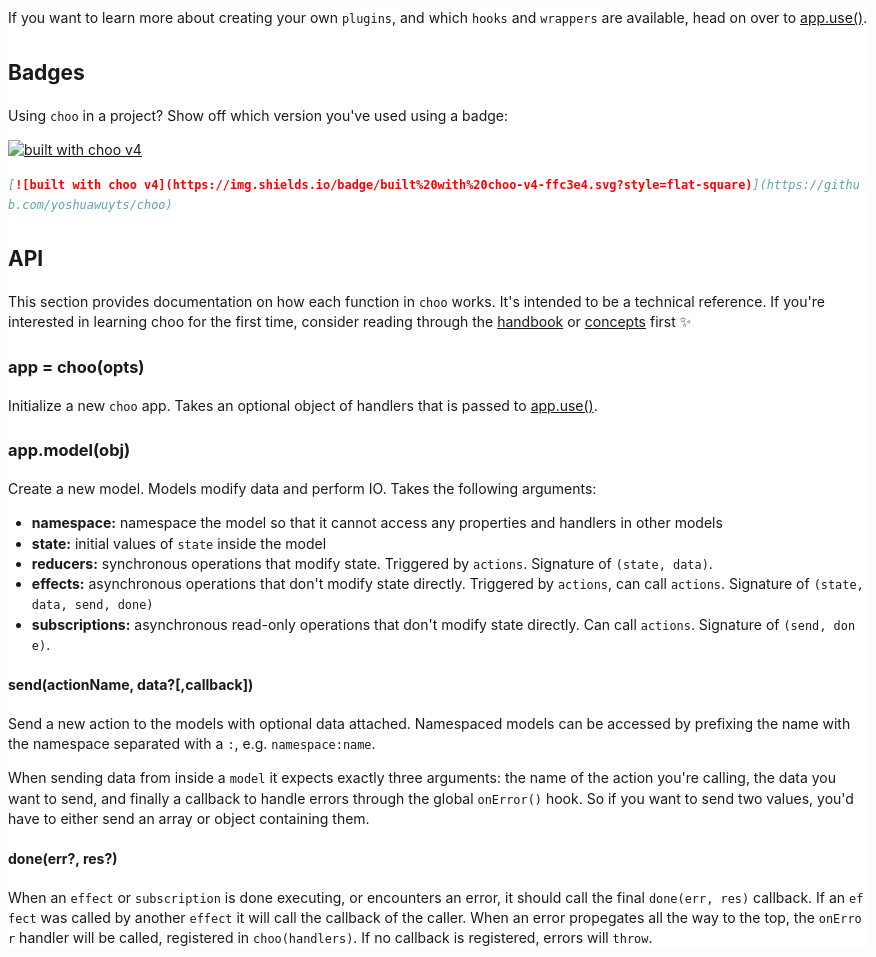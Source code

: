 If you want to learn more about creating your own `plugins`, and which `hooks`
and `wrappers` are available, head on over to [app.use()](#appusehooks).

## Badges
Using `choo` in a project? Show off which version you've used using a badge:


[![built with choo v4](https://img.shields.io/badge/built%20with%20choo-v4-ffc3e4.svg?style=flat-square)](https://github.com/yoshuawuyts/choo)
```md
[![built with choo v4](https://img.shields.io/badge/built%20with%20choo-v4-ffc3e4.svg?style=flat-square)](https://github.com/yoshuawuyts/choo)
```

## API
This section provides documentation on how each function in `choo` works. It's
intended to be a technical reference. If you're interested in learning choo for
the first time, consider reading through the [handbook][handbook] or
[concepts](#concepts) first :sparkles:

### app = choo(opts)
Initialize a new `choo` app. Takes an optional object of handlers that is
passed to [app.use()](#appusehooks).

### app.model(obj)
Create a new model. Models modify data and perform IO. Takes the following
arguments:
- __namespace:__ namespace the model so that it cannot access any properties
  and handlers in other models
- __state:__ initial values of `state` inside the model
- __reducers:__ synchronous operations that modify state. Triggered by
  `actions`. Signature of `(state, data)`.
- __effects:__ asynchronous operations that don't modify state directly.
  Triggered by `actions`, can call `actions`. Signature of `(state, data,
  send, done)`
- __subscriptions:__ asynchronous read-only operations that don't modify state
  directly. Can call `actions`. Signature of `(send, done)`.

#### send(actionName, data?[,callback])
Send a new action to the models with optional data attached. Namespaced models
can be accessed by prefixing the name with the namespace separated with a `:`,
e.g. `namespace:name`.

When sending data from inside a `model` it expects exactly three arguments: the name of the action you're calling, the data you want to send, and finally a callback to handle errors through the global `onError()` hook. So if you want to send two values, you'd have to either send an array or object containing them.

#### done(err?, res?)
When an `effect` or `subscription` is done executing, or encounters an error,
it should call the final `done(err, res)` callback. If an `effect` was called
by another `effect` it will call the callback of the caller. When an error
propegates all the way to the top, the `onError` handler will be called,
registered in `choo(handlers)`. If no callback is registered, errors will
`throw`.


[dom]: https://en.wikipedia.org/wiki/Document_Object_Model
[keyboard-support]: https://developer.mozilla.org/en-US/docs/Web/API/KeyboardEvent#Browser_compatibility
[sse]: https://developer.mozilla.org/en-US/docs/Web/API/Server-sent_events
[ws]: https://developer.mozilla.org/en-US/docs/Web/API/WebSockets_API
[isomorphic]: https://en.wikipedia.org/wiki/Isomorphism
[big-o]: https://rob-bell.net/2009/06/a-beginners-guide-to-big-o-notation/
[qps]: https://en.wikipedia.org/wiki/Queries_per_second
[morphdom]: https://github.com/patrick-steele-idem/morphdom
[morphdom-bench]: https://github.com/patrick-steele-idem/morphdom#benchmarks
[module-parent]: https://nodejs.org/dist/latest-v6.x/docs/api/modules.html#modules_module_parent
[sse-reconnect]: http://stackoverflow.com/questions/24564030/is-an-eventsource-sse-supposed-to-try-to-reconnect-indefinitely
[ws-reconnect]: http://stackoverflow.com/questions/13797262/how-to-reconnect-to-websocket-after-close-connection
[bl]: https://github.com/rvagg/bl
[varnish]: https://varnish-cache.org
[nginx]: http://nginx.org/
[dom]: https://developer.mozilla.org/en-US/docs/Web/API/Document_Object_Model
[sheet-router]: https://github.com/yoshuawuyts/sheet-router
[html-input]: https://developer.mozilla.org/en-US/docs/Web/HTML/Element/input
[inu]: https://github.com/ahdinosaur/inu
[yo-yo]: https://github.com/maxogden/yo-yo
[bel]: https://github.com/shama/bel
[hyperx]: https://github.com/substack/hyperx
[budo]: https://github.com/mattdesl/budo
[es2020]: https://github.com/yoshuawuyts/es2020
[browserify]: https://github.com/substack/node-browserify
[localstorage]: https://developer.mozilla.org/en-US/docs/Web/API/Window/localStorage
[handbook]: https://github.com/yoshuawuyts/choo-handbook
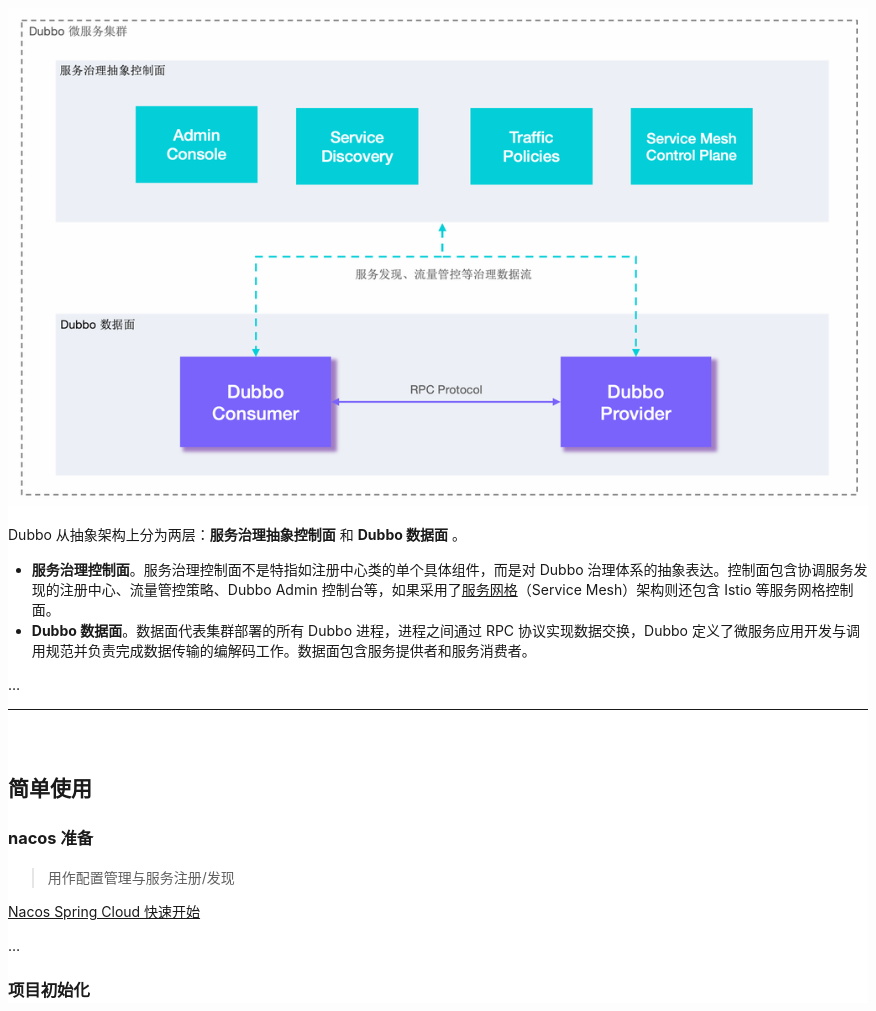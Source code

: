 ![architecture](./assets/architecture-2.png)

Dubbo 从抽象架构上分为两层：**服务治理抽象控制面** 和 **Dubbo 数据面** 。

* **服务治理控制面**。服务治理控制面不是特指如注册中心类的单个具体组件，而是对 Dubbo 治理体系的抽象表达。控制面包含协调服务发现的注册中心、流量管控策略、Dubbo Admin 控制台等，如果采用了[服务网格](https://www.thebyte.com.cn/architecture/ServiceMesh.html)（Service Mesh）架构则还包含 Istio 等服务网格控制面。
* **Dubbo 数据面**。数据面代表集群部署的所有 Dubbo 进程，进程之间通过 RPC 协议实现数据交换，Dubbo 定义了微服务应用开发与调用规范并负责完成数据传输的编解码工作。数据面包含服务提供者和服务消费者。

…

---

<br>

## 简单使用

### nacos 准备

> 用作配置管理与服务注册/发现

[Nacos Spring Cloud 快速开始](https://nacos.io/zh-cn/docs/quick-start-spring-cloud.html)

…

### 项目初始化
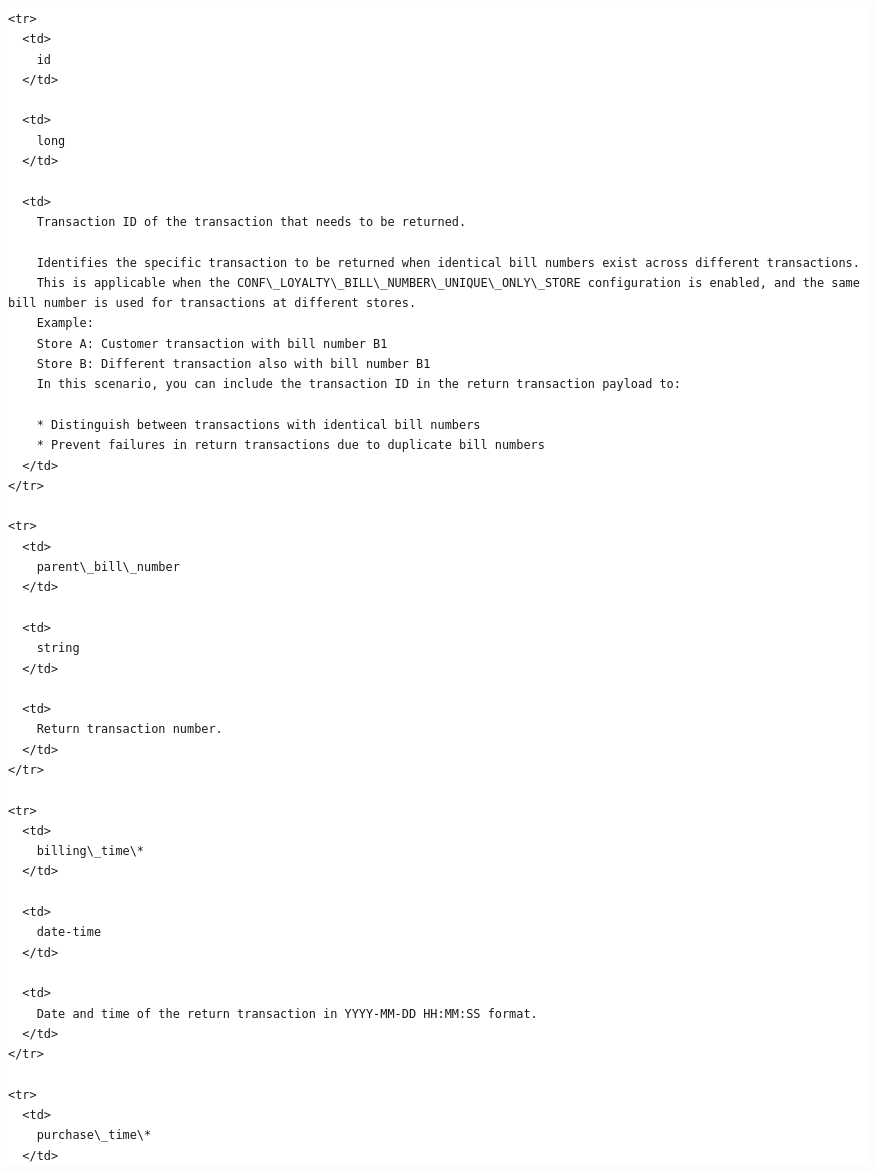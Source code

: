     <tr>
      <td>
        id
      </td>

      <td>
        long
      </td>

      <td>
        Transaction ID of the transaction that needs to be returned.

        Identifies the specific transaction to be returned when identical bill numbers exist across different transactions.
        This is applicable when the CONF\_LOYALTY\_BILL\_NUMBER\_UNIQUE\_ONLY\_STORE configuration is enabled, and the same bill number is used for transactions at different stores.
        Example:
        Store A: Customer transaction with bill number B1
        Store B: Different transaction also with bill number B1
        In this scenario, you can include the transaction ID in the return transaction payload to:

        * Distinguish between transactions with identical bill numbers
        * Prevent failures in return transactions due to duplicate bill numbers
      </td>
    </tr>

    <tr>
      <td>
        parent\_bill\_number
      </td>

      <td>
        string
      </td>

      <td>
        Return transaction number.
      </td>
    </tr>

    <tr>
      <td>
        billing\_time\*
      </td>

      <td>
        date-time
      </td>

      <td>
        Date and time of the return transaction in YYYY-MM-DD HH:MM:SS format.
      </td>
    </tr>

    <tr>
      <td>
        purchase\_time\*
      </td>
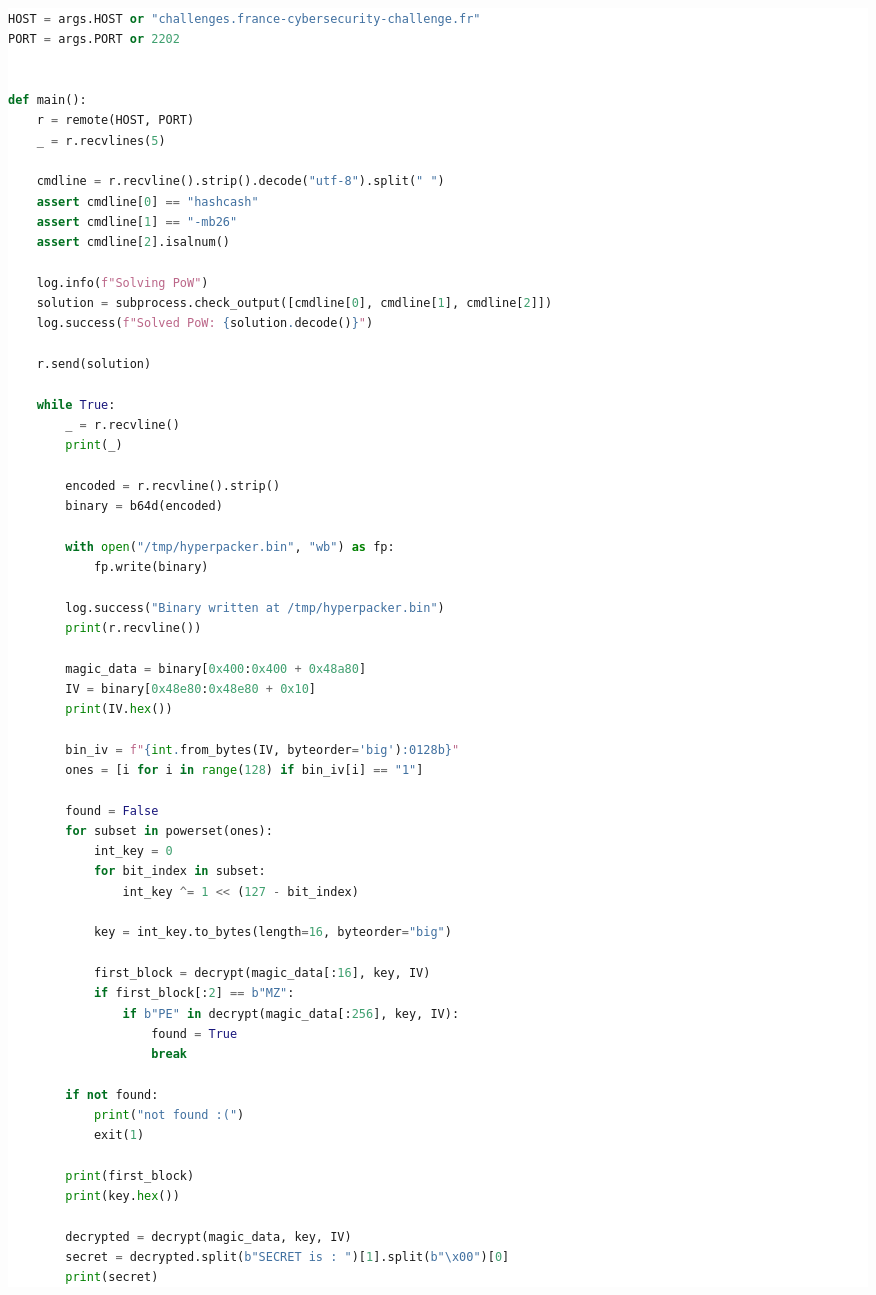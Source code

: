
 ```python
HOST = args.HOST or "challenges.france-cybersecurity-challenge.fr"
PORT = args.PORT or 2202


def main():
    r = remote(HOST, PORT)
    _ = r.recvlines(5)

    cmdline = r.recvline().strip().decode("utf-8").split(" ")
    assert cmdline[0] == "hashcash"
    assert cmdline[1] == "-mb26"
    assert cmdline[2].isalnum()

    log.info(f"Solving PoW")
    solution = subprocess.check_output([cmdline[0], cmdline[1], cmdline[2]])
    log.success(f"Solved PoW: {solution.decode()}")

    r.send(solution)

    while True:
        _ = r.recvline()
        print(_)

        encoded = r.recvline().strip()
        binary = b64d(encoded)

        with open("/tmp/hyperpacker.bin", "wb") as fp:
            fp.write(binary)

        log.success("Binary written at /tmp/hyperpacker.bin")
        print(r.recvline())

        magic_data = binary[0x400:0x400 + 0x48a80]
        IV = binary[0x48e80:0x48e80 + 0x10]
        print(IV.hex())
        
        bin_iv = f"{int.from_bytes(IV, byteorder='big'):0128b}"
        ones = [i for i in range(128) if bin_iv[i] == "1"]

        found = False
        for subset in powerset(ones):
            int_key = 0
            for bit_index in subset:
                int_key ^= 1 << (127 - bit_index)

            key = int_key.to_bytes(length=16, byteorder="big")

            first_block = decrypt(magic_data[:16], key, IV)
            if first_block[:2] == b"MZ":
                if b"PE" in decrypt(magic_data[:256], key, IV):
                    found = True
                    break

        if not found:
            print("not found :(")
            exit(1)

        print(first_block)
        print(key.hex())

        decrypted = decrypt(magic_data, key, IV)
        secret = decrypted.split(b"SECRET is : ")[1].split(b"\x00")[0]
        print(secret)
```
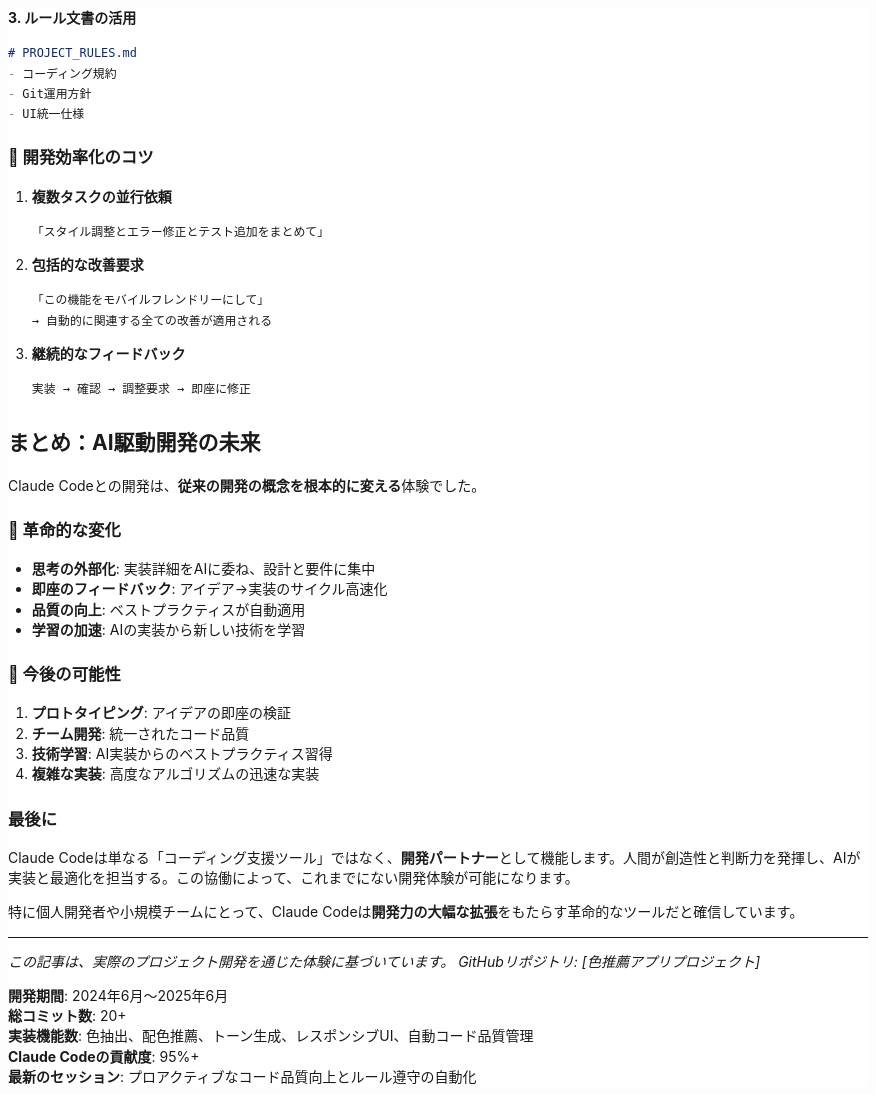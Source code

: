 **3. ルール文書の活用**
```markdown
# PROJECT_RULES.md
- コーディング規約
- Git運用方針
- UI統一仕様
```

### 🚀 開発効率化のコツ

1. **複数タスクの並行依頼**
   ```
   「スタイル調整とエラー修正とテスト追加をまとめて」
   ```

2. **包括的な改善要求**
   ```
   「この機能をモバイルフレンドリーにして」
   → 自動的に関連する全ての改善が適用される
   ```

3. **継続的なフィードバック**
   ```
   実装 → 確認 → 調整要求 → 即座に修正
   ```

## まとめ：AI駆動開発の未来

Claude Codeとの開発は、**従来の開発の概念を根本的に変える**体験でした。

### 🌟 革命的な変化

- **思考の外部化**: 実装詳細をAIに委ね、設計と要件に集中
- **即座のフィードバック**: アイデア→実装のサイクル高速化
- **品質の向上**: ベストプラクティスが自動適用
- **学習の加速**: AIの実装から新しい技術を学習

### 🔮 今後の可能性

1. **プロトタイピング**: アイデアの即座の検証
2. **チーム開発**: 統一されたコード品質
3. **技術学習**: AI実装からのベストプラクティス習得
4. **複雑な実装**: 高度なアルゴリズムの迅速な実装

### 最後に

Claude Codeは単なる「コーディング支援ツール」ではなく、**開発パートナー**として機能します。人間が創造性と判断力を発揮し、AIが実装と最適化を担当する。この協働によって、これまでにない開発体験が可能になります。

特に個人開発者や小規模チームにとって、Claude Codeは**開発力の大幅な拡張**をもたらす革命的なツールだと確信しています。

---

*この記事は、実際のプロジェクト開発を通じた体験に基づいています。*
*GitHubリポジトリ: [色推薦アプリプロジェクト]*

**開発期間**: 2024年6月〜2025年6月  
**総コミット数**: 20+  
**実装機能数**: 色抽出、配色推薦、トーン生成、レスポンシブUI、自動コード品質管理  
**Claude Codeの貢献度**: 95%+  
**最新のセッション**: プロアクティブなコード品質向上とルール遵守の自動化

++++++++

WHAT YOU HAVE TO DO:
Return word for word the lines above from the line with "### 🚀 開発効率化のコツ" to the line with "### 🔮 今後の可能性", including both and leaving out all others.

ANSWER SPACE:
### 🚀 開発効率化のコツ

1. **複数タスクの並行依頼**
   ```
   「スタイル調整とエラー修正とテスト追加をまとめて」
   ```

2. **包括的な改善要求**
   ```
   「この機能をモバイルフレンドリーにして」
   → 自動的に関連する全ての改善が適用される
   ```

3. **継続的なフィードバック**
   ```
   実装 → 確認 → 調整要求 → 即座に修正
   ```

## まとめ：AI駆動開発の未来

Claude Codeとの開発は、**従来の開発の概念を根本的に変える**体験でした。

### 🌟 革命的な変化

- **思考の外部化**: 実装詳細をAIに委ね、設計と要件に集中
- **即座のフィードバック**: アイデア→実装のサイクル高速化
- **品質の向上**: ベストプラクティスが自動適用
- **学習の加速**: AIの実装から新しい技術を学習

### 🔮 今後の可能性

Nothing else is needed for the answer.